I think I can show that the following definitions of "tamely ramified" coincide. I thought it would be good to be sure. Sorry for the easy questions.

Let $O_K$ be a dvr with maximal ideal $\mathfrak p$, $K$ its fraction field and $k$ its residue field. Let $p\geq 0$ be the characteristic of $k$. Let $L/K$ be a finite Galois extension. Let $O_L$ be the integral closure of $O_K$ in $L$; this is a free $O_K$-module of rank $[L:K]$. We say that $L/K$ is tamely ramified if

  1. for any maximal ideal $\mathfrak q$ of $O_L$ lying over $\mathfrak p$, we have $$ (e_{\mathfrak q/\mathfrak p},p) = 1$$ and $l/k$ is separable, where $l$ is the residue field of $\mathfrak q$.

  2. for any maximal ideal $\mathfrak q$ of $O_L$ lying over $\mathfrak p$, we have that $p$ does not divide the order of the inertia group of $\mathfrak q$.

  3. for any maximal ideal $\mathfrak q$ of $O_L$ lying over $\mathfrak p$, we have that $l/k$ is separable and $p$ does not divide the degree of $L$ over the maximal unramified extension of $K$ in $L$.

Are 1, 2 and 3 really equivalent?

1 implies 2 is trivial once you know that the order of the inertia group at $\mathfrak q$ is $e_{\mathfrak q/\mathfrak p} [l:k]_{insep}$.

For 2 implies 1, you need that if $p$ does not divide $[l:k]_{insep}$, then $l/k$ is separable.
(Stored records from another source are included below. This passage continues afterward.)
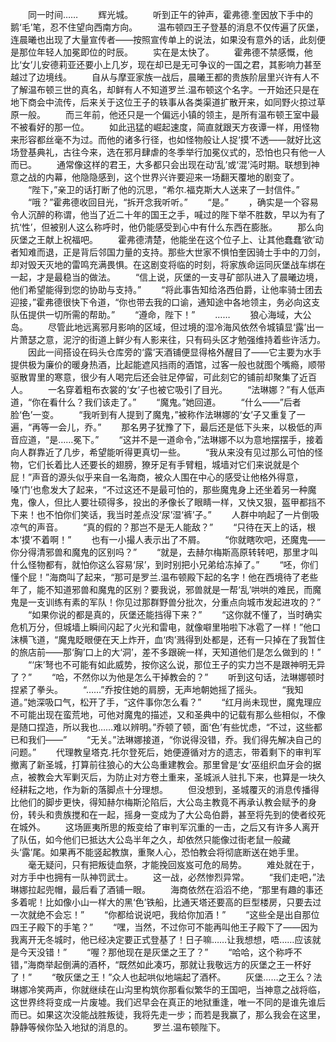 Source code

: 　　同一时间……
　　辉光城。
　　听到正午的钟声，霍弗德.奎因放下手中的鹅‘毛’笔，忍不住望向西南方向。
　　温布顿四王子登基的消息不仅传遍了灰堡，连晨曦也出现了大量宣传者——按照宣传单上的说法，如果没有意外的话，此刻便是那位年轻人加冕即位的时辰。
　　实在是太快了。
　　霍弗德不禁感慨，他比‘女’儿安德莉亚还要小上几岁，现在却已是无可争议的一国之君，其影响力甚至越过了边境线。
　　自从与摩亚家族一战后，晨曦王都的贵族阶层里兴许有人不了解温布顿三世的真名，却鲜有人不知道罗兰.温布顿这个名字。一开始还只是在地下商会中流传，后来关于这位王子的轶事从各类渠道扩散开来，如同野火掠过草原一般。
　　而三年前，他还只是一个偏远小镇的领主，是所有温布顿王室中最不被看好的那一位。
　　如此迅猛的崛起速度，简直就跟天方夜谭一样，用怪物来形容都丝毫不为过。而他的诸多行径，也如怪物般让人捉‘摸’不透——就好比这场登基典礼，古往今来，选在邪月肆虐的冬季举行加冕仪式的，恐怕也只有他一人而已。
　　通常像这样的君王，大多都只会出现在动‘乱’或‘混’沌时期。联想到神意之战的内幕，他隐隐感到，这个世界兴许要迎来一场翻天覆地的剧变了。
　　“陛下，”亲卫的话打断了他的沉思，“希尔.福克斯大人送来了一封信件。”
　　“哦？”霍弗德收回目光，“拆开念我听听。”
　　“是。”
　　，确实是一个容易令人沉醉的称谓，他当了近二十年的国王之手，喊过的陛下举不胜数，早以为有了抗‘性’，但被别人这么称呼时，他仍能感受到心中有什么东西在膨胀。
　　那么向灰堡之王献上祝福吧。
　　霍弗德清楚，他能坐在这个位子上、让其他蠢蠢‘欲’动者知难而退，正是背后邻国力量的支持。那些大世家不惧怕奎因骑士手中的刀剑，却对毁天灭地的雷鸣充满畏惧。在这剧变将临的时刻，将家族命运同灰堡战车绑在一起，才是最稳当的做法。
　　“信上说，灰堡的一支寻矿部队进入了晨曦边境，他们希望能得到您的协助与支持。”
　　“将此事告知给洛西伯爵，让他率骑士团去迎接，”霍弗德很快下令道，“你也带去我的口谕，通知途中各地领主，务必向这支队伍提供一切所需的帮助。”
　　“遵命，陛下！”
　　……
　　狼心海域，大公岛。
　　尽管此地远离邪月影响的区域，但过境的湿冷海风依然令城镇显‘露’出一片萧瑟之意，泥泞的街道上鲜少有人影来往，只有码头区才勉强维持着些许活力。
　　因此一间搭设在码头仓库旁的‘露’天酒铺便显得格外醒目了——它主要为水手提供极为廉价的暖身热酒，比起能遮风挡雨的酒馆，过客一般也就图个嘴瘾，顺带驱散胃里的寒意，很少有人喝完后还会驻足停留，可此刻它的铺前却聚集了近百人。
　　一名穿着粗布衣裳的‘女’子也被它吸引了目光。
　　“法琳娜？”有人低声道，“你在看什么？我们该走了。”
　　“魔鬼。”她回道。
　　“什么——”后者脸‘色’一变。
　　“我听到有人提到了魔鬼，”被称作法琳娜的‘女’子又重复了一遍，“再等一会儿，乔。”
　　那名男子犹豫了下，最后还是低下头来，以极低的声音应道，“是……冕下。”
　　“这并不是一道命令，”法琳娜不以为意地摆摆手，接着向人群靠近了几步，希望能听得更真切一些。
　　“我从来没有见过那么可怕的怪物，它们长着比人还要长的翅膀，獠牙足有手臂粗，城墙对它们来说就是个屁！”声音的源头似乎来自一名海商，被众人围在中心的感受让他格外得意，嗓‘门’也愈发大了起来，“不过这还不是最可怕的，那些魔鬼身上还坐着另一种魔鬼，像人，但比人要壮硕得多，投出的矛像长了眼睛一样，又快又狠，盔甲都挡不下来！也不怕你们笑话，我当时差点没‘尿’湿‘裤’子。”
　　人群中响起了一片倒吸凉气的声音。
　　“真的假的？那岂不是无人能敌？”
　　“只待在天上的话，根本‘摸’不着啊！”
　　也有一小撮人表示出了不屑。
　　“你就瞎吹吧，还魔鬼——你分得清邪兽和魔鬼的区别吗？”
　　“就是，去赫尔梅斯高原转转吧，那里才叫什么怪物都有，就怕你这么容易‘尿’，到时别把小兄弟给冻掉了。”
　　“呸，你们懂个屁！”海商叫了起来，“那可是罗兰.温布顿殿下起的名字！他在西境待了老些年了，能不知道邪兽和魔鬼的区别？要我说，邪兽就是一帮‘乱’哄哄的难民，而魔鬼是一支训练有素的军队！你见过那群野兽分批次，分重点向城市发起进攻的？”
　　“如果你说的都是真的，灰堡还能挡得下来？”
　　“这你就不懂了，当时确实危机万分，但城墙上瞬间闪起了火光和雷电，就像噼里啪啦下冰雹了一样！”他口沫横飞道，“魔鬼眨眼便在天上炸开，血‘肉’溅得到处都是，还有一只掉在了我暂住的旅店前——那‘胸’口上的大‘洞’，差不多跟碗一样，天知道他们是怎么做到的！”
　　“‘床’弩也不可能有如此威势，按你这么说，那位王子的实力岂不是跟神明无异了？”
　　“哈，不然你以为他是怎么干掉教会的？”
　　听到这句话，法琳娜顿时捏紧了拳头。
　　“……”乔按住她的肩膀，无声地朝她摇了摇头。
　　“我知道。”她深吸口气，松开了手，“这件事你怎么看？”
　　“红月尚未现世，魔鬼理应不可能出现在蛮荒地，可他对魔鬼的描述，又和圣典中的记载有那么些相似，不像是随口捏造，所以我也……难以辨明。”乔顿了顿，面‘色’有些忧虑，“不过，这些都已和我们——”
　　“无关。”法琳娜接道，“你说得没错，乔。我们得先解决自己的问题。”
　　代理教皇塔克.托尔登死后，她便遵循对方的遗志，带着剩下的审判军撤离了新圣城，打算前往狼心的大公岛重建教会。那里曾是‘女’巫组织血牙会的据点，被教会大军剿灭后，为防止对方卷土重来，圣城派人驻扎下来，也算是一块久经耕耘之地，作为新的落脚点十分理想。
　　但没想到，圣城覆灭的消息传播得比他们的脚步更快，得知赫尔梅斯沦陷后，大公岛主教竟不再承认教会赋予的身份，转头和贵族搅和在一起，摇身一变成为了大公岛伯爵，甚至将先到的使者绞死在城外。
　　这场匪夷所思的叛变给了审判军沉重的一击，之后又有许多人离开了队伍，如今他们已抵达大公岛半年之久，却依然只能像过街老鼠一般藏头‘露’尾。如果再不能竖起教旗，重聚人心，恐怕教会将彻底断送在她手里。
　　毫无疑问，只有把叛徒血祭，才能挽回岌岌可危的局势。
　　难处就在于，对方手中也拥有一队神罚武士。
　　这一战，必然惨烈异常。
　　“我们走吧，”法琳娜拉起兜帽，最后看了酒铺一眼。
　　海商依然在滔滔不绝，“那里有趣的事还多着呢！比如像小山一样大的黑‘色’铁船，比通天塔还要高的巨型楼房，只要去过一次就绝不会忘！”
　　“你都给说说吧，我给你加酒！”
　　“这些全是出自那位四王子殿下的手笔？”
　　“嘿，当然，不过你可不能再叫他王子殿下了——因为我离开无冬城时，他已经决定要正式登基了！日子嘛……让我想想，唔……应该就是今天没错！”
　　“喔？那他现在是灰堡之王了？”
　　“哈哈，这个称呼不错，”海商举起倒满的酒杯，“既然如此凑巧，那就让我敬远方的灰堡之王一杯好了！”
　　“敬灰堡之王！”众人也起哄似地端起了酒杯。
　　灰堡……之王么？法琳娜冷笑两声，你就继续在山沟里构筑你那看似繁华的王国吧，当神意之战将临，这世界终将变成一片废墟。我们迟早会在真正的地狱重逢，唯一不同的是谁先谁后而已。如果这次没能战胜叛徒，我将先走一步；而若是我赢了，那么我会在这里，静静等候你坠入地狱的消息的。
　　罗兰.温布顿陛下。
Why is this true?

For 2 implies 3, you need again that $l/k$ is separable under the assumption that $p$ does not divide $[l:k]_{insep}$ and you need that $e_{\mathfrak q/\mathfrak p}$ equals the degree of $L$ over the maximal unramified extension of $K$ in $L$.

For 3 implies 1 you need the same.

Is the above notion really the correct notion of $L/K$ tamely ramified?

Is there also a notion of $L/K$ is tamely ramified at $\mathfrak q$? I'm guessing this would be defined by simply removing "for any" in the above definition.

Can it happen that some $\mathfrak q$ of $L$ is tamely ramified, but the others are not?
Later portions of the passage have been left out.